▸ **PROBLEM**: Take the entries that follow and return exactly the lines from the one holding "ceil et floor" through the one holding "gcc main.c var.c -I/opt/include -L/opt/lib -loutils -lm", both included. Nothing else is needed.
--- DATA ---
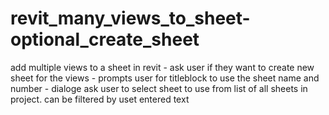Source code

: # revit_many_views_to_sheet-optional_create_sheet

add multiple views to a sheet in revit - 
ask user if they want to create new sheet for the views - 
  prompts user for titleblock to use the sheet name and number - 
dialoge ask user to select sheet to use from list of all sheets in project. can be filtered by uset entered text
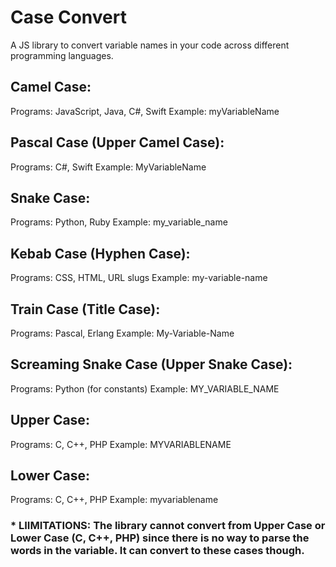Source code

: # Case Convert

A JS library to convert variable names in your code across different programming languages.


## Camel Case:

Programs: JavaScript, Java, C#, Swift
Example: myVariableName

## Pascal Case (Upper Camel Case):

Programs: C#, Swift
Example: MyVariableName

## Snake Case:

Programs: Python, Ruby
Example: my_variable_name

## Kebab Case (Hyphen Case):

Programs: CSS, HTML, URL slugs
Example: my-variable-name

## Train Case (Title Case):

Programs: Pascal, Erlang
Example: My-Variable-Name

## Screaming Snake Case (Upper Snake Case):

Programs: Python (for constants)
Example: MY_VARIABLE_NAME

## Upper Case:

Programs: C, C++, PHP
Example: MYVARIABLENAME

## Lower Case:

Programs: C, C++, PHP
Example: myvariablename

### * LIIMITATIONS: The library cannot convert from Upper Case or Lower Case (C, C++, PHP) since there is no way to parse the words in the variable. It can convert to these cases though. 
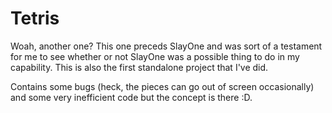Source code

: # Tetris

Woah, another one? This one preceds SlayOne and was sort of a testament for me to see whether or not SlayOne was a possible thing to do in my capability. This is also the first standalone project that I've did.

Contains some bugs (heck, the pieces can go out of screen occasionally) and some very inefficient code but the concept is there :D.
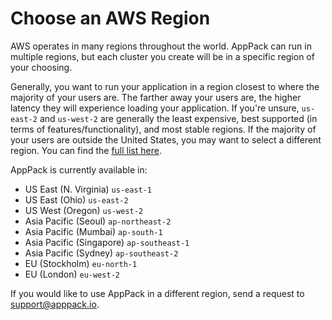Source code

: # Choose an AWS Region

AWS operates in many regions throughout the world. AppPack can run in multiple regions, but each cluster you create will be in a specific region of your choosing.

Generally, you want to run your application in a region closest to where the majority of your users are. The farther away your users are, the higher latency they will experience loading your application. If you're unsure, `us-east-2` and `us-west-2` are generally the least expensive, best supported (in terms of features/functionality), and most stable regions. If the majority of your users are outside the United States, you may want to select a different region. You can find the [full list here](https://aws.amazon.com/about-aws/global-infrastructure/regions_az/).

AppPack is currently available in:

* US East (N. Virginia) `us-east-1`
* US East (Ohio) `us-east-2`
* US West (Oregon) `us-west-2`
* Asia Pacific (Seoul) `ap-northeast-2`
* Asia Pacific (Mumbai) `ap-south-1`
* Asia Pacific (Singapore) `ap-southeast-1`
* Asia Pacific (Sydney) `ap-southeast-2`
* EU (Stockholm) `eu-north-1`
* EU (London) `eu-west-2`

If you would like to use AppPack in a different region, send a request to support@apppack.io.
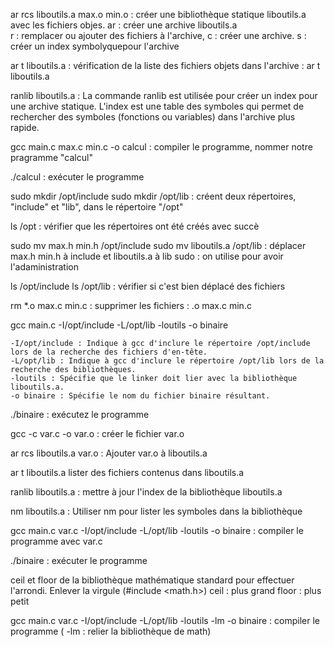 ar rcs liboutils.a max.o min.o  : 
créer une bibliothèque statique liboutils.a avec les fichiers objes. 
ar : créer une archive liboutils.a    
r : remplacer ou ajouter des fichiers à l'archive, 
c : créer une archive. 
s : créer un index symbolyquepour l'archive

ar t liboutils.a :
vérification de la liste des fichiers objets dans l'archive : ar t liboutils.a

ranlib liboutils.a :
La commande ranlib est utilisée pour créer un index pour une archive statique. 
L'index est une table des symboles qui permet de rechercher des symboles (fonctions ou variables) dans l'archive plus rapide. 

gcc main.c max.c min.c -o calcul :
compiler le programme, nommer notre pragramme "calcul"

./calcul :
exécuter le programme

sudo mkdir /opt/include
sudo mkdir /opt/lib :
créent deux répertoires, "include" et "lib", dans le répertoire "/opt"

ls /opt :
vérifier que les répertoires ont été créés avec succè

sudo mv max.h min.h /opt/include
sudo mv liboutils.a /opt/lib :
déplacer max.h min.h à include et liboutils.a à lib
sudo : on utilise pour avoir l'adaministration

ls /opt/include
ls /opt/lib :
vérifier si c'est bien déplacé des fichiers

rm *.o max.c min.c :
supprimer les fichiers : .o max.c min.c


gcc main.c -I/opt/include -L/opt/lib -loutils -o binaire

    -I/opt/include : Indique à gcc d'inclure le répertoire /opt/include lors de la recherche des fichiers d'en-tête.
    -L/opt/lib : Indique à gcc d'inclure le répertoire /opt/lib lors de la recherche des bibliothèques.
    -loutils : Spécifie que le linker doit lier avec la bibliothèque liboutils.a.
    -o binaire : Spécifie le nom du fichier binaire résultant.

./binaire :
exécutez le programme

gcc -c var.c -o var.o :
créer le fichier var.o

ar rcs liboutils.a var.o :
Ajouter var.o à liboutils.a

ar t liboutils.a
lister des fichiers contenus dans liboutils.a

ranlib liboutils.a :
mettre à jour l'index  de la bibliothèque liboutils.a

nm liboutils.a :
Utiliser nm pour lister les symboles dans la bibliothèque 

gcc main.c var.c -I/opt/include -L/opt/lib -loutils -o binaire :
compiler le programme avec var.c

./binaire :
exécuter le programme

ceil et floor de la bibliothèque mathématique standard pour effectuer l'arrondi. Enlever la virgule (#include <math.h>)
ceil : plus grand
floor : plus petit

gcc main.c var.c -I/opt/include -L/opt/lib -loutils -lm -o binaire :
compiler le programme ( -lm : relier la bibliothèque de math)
---
▸ **ANSWER SECTION**:
ceil et floor de la bibliothèque mathématique standard pour effectuer l'arrondi. Enlever la virgule (#include <math.h>)
ceil : plus grand
floor : plus petit

gcc main.c var.c -I/opt/include -L/opt/lib -loutils -lm -o binaire :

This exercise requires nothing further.